Mario Yamasaki: ‘To err is human’ instant replay would be divine

Thursday, February 02, 2012

At UFC 134 in Rio, Welterweight Erick Silva knocked out opponent Luis Ramos Do Nascimento in just 40 seconds. Four and a half months later, he came back and did it again, knocking out Carlo Prater in even less time.

However, referee Mario Yamasaki determined that Silva threw illegal strikes to the back of the head, and disqualified Silva, awarding the bout to Prater. A replay – not available to Yamasaki – appeared to show strikes that could have been legal depending upon the the definition of “back of the head” in use, and the degree to which the Prater turned in such a way that his head was exposed to an incoming blow.

UFC commentator Joe Rogan questioned the call publicly in the cage; many fans thought he over stepped his bounds in doing so. Rogan later explained himself on The Underground to what seemed to be everyone’s satisfaction.

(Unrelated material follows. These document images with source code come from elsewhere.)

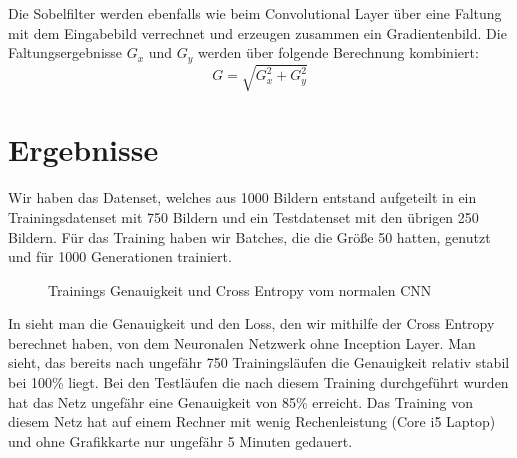 \documentclass[runningheads,a4paper]{llncs}[2015/06/24]
\begin{document}
Die Sobelfilter werden ebenfalls wie beim Convolutional Layer über eine Faltung mit dem Eingabebild verrechnet und erzeugen zusammen ein Gradientenbild. Die Faltungsergebnisse $G_x$ und $G_y$ werden über folgende Berechnung kombiniert: \[G = \sqrt{G_x^2+G_y^2}\]

    
\section{Ergebnisse}\label{sec:result}
Wir haben das Datenset, welches aus 1000 Bildern entstand aufgeteilt in ein Trainingsdatenset mit 750 Bildern und ein Testdatenset mit den übrigen 250 Bildern. Für das Training haben wir Batches, die die  Größe 50 hatten, genutzt und für 1000 Generationen trainiert.
\begin{figure}
	\caption{Trainings Genauigkeit und Cross Entropy vom normalen CNN}
	\label{fig:conv_result_graph}
\end{figure}
In  sieht man die Genauigkeit und den Loss, den wir mithilfe der Cross Entropy berechnet haben, von dem Neuronalen Netzwerk ohne Inception Layer. Man sieht, das bereits nach ungefähr 750 Trainingsläufen die Genauigkeit relativ stabil bei 100\% liegt. Bei den Testläufen die nach diesem Training durchgeführt wurden hat das Netz ungefähr eine Genauigkeit von 85\% erreicht. Das Training von diesem Netz hat auf einem Rechner mit wenig Rechenleistung (Core i5 Laptop) und ohne Grafikkarte nur ungefähr 5 Minuten gedauert.\\
\end{document}
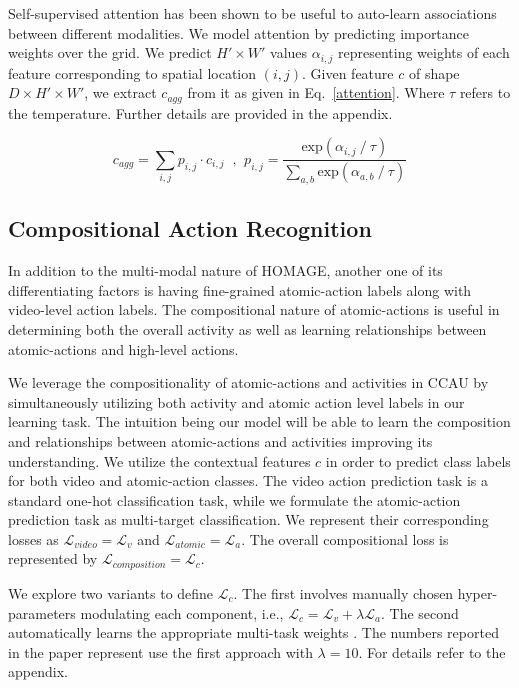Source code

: \documentclass[final]{cvpr}
\begin{document}
Self-supervised attention \cite{multisensory2018} has been shown to be useful to auto-learn associations between different modalities. We model attention by predicting importance weights over the grid. We predict $H' \times W'$ values $\alpha_{i, j}$ representing weights of each feature corresponding to spatial location $(i, j)$. Given feature $c$ of shape $D \times H' \times W'$, we extract $c_{agg}$ from it as given in Eq.~\eqref{attention}. Where $\tau$ refers to the temperature. Further details are provided in the appendix.

\begin{equation}
    \label{attention}
    c_{agg} = \sum_{i, j} p_{i, j} \cdot c_{i, j} \;\; \text{,} \;\; p_{i, j} = \frac{\text{exp}(\alpha_{i, j} \mathbin{/} \tau)}{\sum_{a, b} \text{exp}(\alpha_{a, b} \mathbin{/} \tau)}
\end{equation}

\subsection{Compositional Action Recognition}

\label{compose}

In addition to the multi-modal nature of HOMAGE, another one of its differentiating factors is having fine-grained atomic-action labels along with video-level action labels. The compositional nature of atomic-actions is useful in determining both the overall activity as well as learning relationships between atomic-actions and high-level actions.

We leverage the compositionality of atomic-actions and activities in CCAU by simultaneously utilizing both activity and atomic action level labels in our learning task. The intuition being our model will be able to learn the composition and relationships between atomic-actions and activities improving its understanding. We utilize the contextual features $c$ in order to predict class labels for both video and atomic-action classes. The video action prediction task is a standard one-hot classification task, while we formulate the atomic-action prediction task as multi-target classification. We represent their corresponding losses as $\mathcal{L}_{video} = \mathcal{L}_{v}$ and $\mathcal{L}_{atomic} = \mathcal{L}_{a}$. The overall compositional loss is represented by $\mathcal{L}_{composition} = \mathcal{L}_{c}$.

We explore two variants to define $\mathcal{L}_{c}$. The first involves manually chosen hyper-parameters modulating each component, i.e., $\mathcal{L}_{c} = \mathcal{L}_{v} + \lambda \mathcal{L}_{a}$. The second automatically learns the appropriate multi-task weights \cite{kendall2018multi}. The numbers reported in the paper represent use the first approach with $\lambda = 10$. For details refer to the appendix.
\end{document}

Ultimately, Marc Ratner, former Executive Director of the Nevada State Athletic Commission and current Vice President of Regulatory Affairs with the UFC determined that Yamasaki’s decision would stand.

In a recent interview with Brazil’s Radio PVT, Yamasaki discussed the merits of instant replay in Mixed Martial Arts.

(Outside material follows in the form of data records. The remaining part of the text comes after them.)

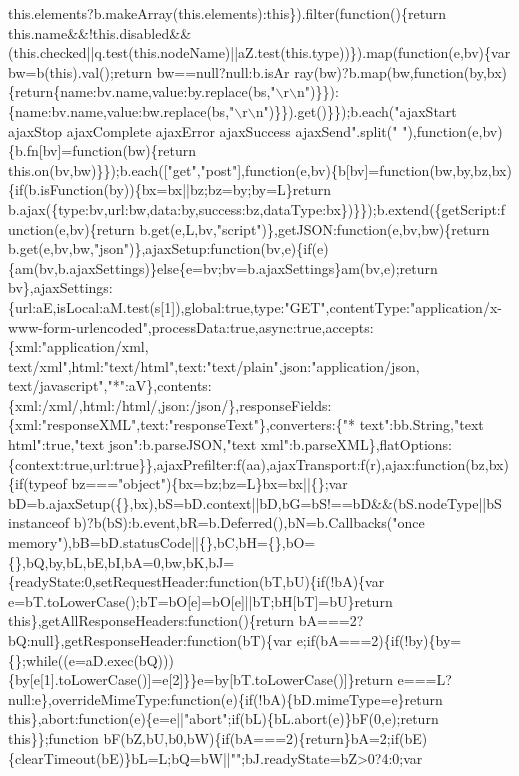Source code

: \begin{DoxyCode}
{       this.elements?b.makeArray(this.elements):this\}).filter(function()\{return
       this.name&&!this.disabled&&(this.checked||q.test(this.nodeName)||aZ.test(this.type))\}).map(function(e,bv)\{var bw=b(this).val();return
       bw==null?null:b.isAr
      ray(bw)?b.map(bw,function(by,bx)\{return\{name:bv.name,value:by.replace(bs,"\(\backslash\)r\(\backslash\)n")\}\}):\{name:bv.name,value:bw.replace(bs,"\(\backslash\)r\(\backslash\)n")\}\}).get()\}\});b.each("ajaxStart ajaxStop ajaxComplete ajaxError ajaxSuccess
       ajaxSend".split(" "),function(e,bv)\{b.fn[bv]=function(bw)\{return
       this.on(bv,bw)\}\});b.each(["get","post"],function(e,bv)\{b[bv]=function(bw,by,bz,bx)\{if(b.isFunction(by))\{bx=bx||bz;bz=by;by=L\}return
       b.ajax(\{type:bv,url:bw,data:by,success:bz,dataType:bx\})\}\});b.extend(\{getScript:function(e,bv)\{return
       b.get(e,L,bv,"script")\},getJSON:function(e,bv,bw)\{return
       b.get(e,bv,bw,"json")\},ajaxSetup:function(bv,e)\{if(e)\{am(bv,b.ajaxSettings)\}else\{e=bv;bv=b.ajaxSettings\}am(bv,e);return
       bv\},ajaxSettings:\{url:aE,isLocal:aM.test(s[1]),global:true,type:"GET",contentType:"application/x-www-form-urlencoded",processData:true,async:true,accepts:\{xml:"application/xml,
       text/xml",html:"text/html",text:"text/plain",json:"application/json,
       text/javascript","*":aV\},contents:\{xml:/xml/,html:/html/,json:/json/\},responseFields:\{xml:"responseXML",text:"responseText"\},converters:\{"*
       text":bb.String,"text html":true,"text json":b.parseJSON,"text
       xml":b.parseXML\},flatOptions:\{context:true,url:true\}\},ajaxPrefilter:f(aa),ajaxTransport:f(r),ajax:function(bz,bx)\{if(typeof bz==="object")\{bx=bz;bz=L\}bx=bx||\{\};var
       bD=b.ajaxSetup(\{\},bx),bS=bD.context||bD,bG=bS!==bD&&(bS.nodeType||bS instanceof
       b)?b(bS):b.event,bR=b.Deferred(),bN=b.Callbacks("once
       memory"),bB=bD.statusCode||\{\},bC,bH=\{\},bO=\{\},bQ,by,bL,bE,bI,bA=0,bw,bK,bJ=\{readyState:0,setRequestHeader:function(bT,bU)\{if(!bA)\{var e=bT.toLowerCase();bT=bO[e]=bO[e]||bT;bH[bT]=bU\}return
       this\},getAllResponseHeaders:function()\{return bA===2?bQ:null\},getResponseHeader:function(bT)\{var
       e;if(bA===2)\{if(!by)\{by=\{\};while((e=aD.exec(bQ)))\{by[e[1].toLowerCase()]=e[2]\}\}e=by[bT.toLowerCase()]\}return
       e===L?null:e\},overrideMimeType:function(e)\{if(!bA)\{bD.mimeType=e\}return
       this\},abort:function(e)\{e=e||"abort";if(bL)\{bL.abort(e)\}bF(0,e);return this\}\};function
       bF(bZ,bU,b0,bW)\{if(bA===2)\{return\}bA=2;if(bE)\{clearTimeout(bE)\}bL=L;bQ=bW||"";bJ.readyState=bZ>0?4:0;var
}
\end{DoxyCode}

“To err is human and it is no shame to admit that you made a mistake and change your opinion. I think it is great for the referees and give us an opportunity the take a better look in what happened and finally make our decision. The athletes work so hard to fight at the UFC that they deserve it.

“(Erick Silva) showed class and maturity. He could have made it a circus with the interview after the fight, but understood the situation and behaved like a real gentleman. He is a great kid. (Joe Rogan) was doing his job and it was my mistake of staying there in the middle. I should had left before that.”

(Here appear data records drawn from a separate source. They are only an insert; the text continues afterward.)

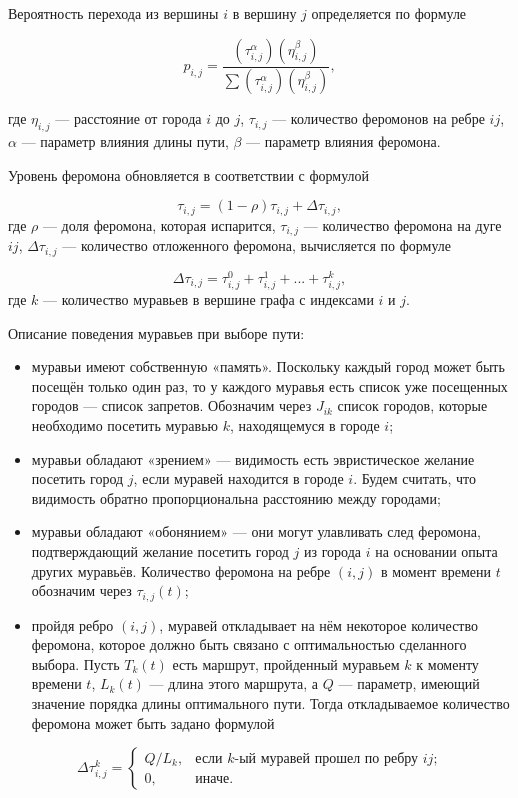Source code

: Вероятность перехода из вершины $i$ в вершину $j$ определяется по формуле

$$	p_{i,j}={\frac {(\tau_{i,j}^{\alpha })(\eta_{i,j}^{\beta })}{\sum (\tau_{i,j}^{\alpha })(\eta_{i,j}^{\beta })}},$$

где $\eta_{i,j}$ --- расстояние от города $i$ до $j$, $\tau_{i,j}$ --- количество феромонов на ребре $ij$, $\alpha$ --- параметр влияния длины пути, $\beta$ --- параметр влияния феромона.

Уровень феромона обновляется в соответствии с формулой

$$	\tau_{i,j}=(1-\rho )\tau_{i,j}+\Delta \tau_{i,j},$$
где $\rho$ --- доля феромона, которая испарится, $\tau_{i,j}$ --- количество феромона на дуге $ij$, $\Delta \tau_{i,j}$ --- количество отложенного феромона, вычисляется по формуле

$$	\Delta \tau_{i,j}= \tau_{i,j}^0 + \tau_{i,j}^1 + ... + \tau_{i,j}^k,$$
где $k$ --- количество муравьев в вершине графа с индексами $i$ и $j$.

Описание поведения муравьев при выборе пути:
\begin{itemize}
\item муравьи имеют собственную «память».
	Поскольку каждый город может быть посещён только один раз, то у каждого муравья есть список уже посещенных городов --- список запретов.
	Обозначим через $J_{ik}$ список городов, которые необходимо посетить муравью $k$, находящемуся в городе $i$;
\item муравьи обладают «зрением» --- видимость есть эвристическое желание посетить город $j$, если муравей находится в городе $i$.
	Будем считать, что видимость обратно пропорциональна расстоянию между городами;
\item муравьи обладают «обонянием» --- они могут улавливать след феромона, подтверждающий желание посетить город $j$ из города $i$ на основании опыта других муравьёв.
	Количество феромона на ребре $(i,j)$ в момент времени $t$ обозначим через  $\tau_{i,j} (t)$;
\item пройдя ребро $(i,j)$, муравей откладывает на нём некоторое количество феромона, которое должно быть связано с оптимальностью сделанного выбора.
	Пусть $T _{k} (t)$ есть маршрут, пройденный муравьем $k$ к моменту времени $t$, $L _{k} (t)$ --- длина этого маршрута, а $Q$ --- параметр,
	имеющий значение порядка длины оптимального пути. Тогда откладываемое количество феромона может быть задано формулой
\end{itemize}

$$	{\displaystyle \Delta \tau_{i,j}^k={\begin{cases}Q/L_{k}, & {\mbox{если $k$-ый муравей прошел по ребру $ij$;}}\\0,&{\mbox{иначе.}}\end{cases}}}$$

“The UFC is the one that wants and needs the most an Athletic Commission in Brazil. They want and they need Brazilian referees, judges and cutmen to help develop the sport in the country and to cut the expenses of bringing an entire staff from USA and Europe. Carlão and I are putting together all the legal issues and will be organizing many seminars, courses and training for referees, judges and cutmen. We’ll start in March and will bring many professionals from the US to help us prepare and specialize people to do the work in Brazil.”